The famous Italian department store La Rinascente gave the award the exact platform it needed to launch in 1954. It would become a long standing tradition, judged by art critics, historians and leaders in design, of applauding quality products designed for widespread consumption that reached a synthesis between form, function, and beauty.
It has been organized and hosted exclusively by the Associazione per il Disegno Industriale (ADI), also known as the Italian Industrial design Association, since 1964. Over the years its winners have gone on to become some of the most iconic symbols of our material culture and their designers the most important leaders in taste making. According to the ADI:
The products [are] selected taking into account the originality, the functional and typological innovation, the production processes adopted, the materials used and the formal synthesis reached. Particular attention is paid to products that express respect for the environment, public and social value, care for the usability, the interaction and the concept of “design for all”.

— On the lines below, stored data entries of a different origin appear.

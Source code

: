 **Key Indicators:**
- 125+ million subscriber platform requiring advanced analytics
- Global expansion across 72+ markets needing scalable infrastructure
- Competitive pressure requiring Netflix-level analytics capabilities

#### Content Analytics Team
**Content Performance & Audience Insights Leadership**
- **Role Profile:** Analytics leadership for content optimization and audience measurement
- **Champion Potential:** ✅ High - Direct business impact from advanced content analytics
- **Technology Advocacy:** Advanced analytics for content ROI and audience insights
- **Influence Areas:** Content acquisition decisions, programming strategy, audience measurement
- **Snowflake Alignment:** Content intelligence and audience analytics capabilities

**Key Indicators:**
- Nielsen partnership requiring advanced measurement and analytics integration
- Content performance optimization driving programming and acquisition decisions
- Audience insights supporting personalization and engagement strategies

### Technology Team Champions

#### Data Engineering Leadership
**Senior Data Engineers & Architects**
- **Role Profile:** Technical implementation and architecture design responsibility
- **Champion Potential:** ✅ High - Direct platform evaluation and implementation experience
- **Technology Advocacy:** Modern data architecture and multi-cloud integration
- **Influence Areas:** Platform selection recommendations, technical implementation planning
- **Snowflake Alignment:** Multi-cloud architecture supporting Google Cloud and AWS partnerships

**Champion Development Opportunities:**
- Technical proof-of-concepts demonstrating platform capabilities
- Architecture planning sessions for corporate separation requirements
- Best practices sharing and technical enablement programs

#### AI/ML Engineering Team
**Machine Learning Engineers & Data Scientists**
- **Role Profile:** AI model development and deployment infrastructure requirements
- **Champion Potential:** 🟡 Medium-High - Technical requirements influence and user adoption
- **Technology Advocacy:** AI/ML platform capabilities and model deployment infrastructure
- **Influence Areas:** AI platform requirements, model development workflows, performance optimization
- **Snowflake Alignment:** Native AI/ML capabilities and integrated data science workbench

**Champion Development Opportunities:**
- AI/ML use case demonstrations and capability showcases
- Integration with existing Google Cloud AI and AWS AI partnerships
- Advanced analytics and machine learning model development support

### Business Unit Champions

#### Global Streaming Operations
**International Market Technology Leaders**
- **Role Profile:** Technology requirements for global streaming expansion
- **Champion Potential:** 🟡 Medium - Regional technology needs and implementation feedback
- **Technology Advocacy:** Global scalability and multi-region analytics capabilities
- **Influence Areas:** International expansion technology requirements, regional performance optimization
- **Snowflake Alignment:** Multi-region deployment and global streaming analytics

The true legacy of the Compasso d’Oro has been a cumulative recording of the transitions in popular trends as well as a measure of how far we have come in our advancements in technology and mass production. This has been particularly important in lighting as modes of lamping are changing rapidly due to our need to conserve energy.
Luminaires have always been big winners of the Compasso d’Oro and celebrating their contribution to design history is important.
From furniture to lighting to household objects to mass means of transportation, the Compasso d’Oro pays homage to the ordinary objects of our everyday lives to show us that the quotidian can be beautiful, and that indeed, it should be.